A Veep on a White Horse?
Senator Barack Obama's campaign is considering picking a military man as a running mate to compensate for his own limited national-security experience. But it's far from clear that military experience raises the prospects for a successful presidency. While Dwight D. Eisenhower won pretty good White House grades following his 43-year Army career, Jimmy Carter (seven years in the Navy) didn't do so well. Old soldiers still grimace when recalling the military highlight of his presidency: 1980's failed mission to rescue U.S. hostages in Iran. The Desert One fiasco killed eight U.S. servicemen, doomed Carter to lose to Ronald Reagan later that year, and primed the pump for Reagan's military buildup.
The glad-handing and stroking that come naturally to politicians are not the norm for more button-downed military officers. They've spent years smartly saluting and being saluted, issuing and carrying out orders. That's probably not the best prep for a role in which persuasion and cajolery are vital.
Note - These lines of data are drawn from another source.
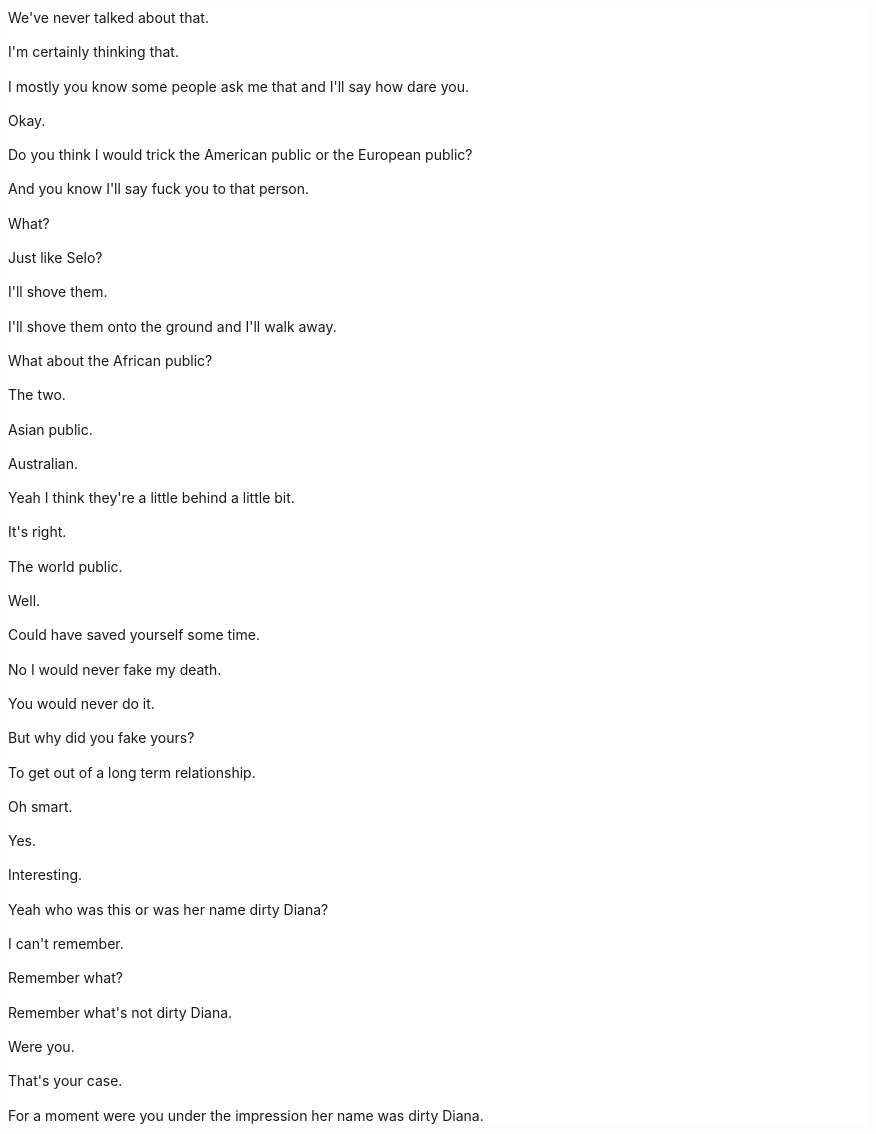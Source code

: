 We've never talked about that.

I'm certainly thinking that.

I mostly you know some people ask me that and I'll say how dare you.

Okay.

Do you think I would trick the American public or the European public?

And you know I'll say fuck you to that person.

What?

Just like Selo?

I'll shove them.

I'll shove them onto the ground and I'll walk away.

What about the African public?

The two.

Asian public.

Australian.

Yeah I think they're a little behind a little bit.

It's right.

The world public.

Well.

Could have saved yourself some time.

No I would never fake my death.

You would never do it.

But why did you fake yours?

To get out of a long term relationship.

Oh smart.

Yes.

Interesting.

Yeah who was this or was her name dirty Diana?

I can't remember.

Remember what?

Remember what's not dirty Diana.

Were you.

That's your case.

For a moment were you under the impression her name was dirty Diana.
None of that dims the luster a former general or admiral they tend to be slender, ramrod straight, and well-spoken, especially on foreign-policy matters can bring to a ticket. (Well, not always: the late James Stockdale, who was Ross Perot's running mate in 1992, was a retired Navy vice admiral who famously opened up that year's vice presidential debate by saying, "Who am I? Why am I here?")
Robert Scales, a retired Army major general, suggests that having a military officer on the ticket is a mixed blessing. "The great strength of a military guy would be credibility on national security," says Scales, a military historian and former commandant of the Army War College. "The great weakness is that he lacks any type of regional attraction, which, to my mind, is really the primary purpose in picking a running mate." Indeed, military officers often move every three or four years, making them essentially political transients.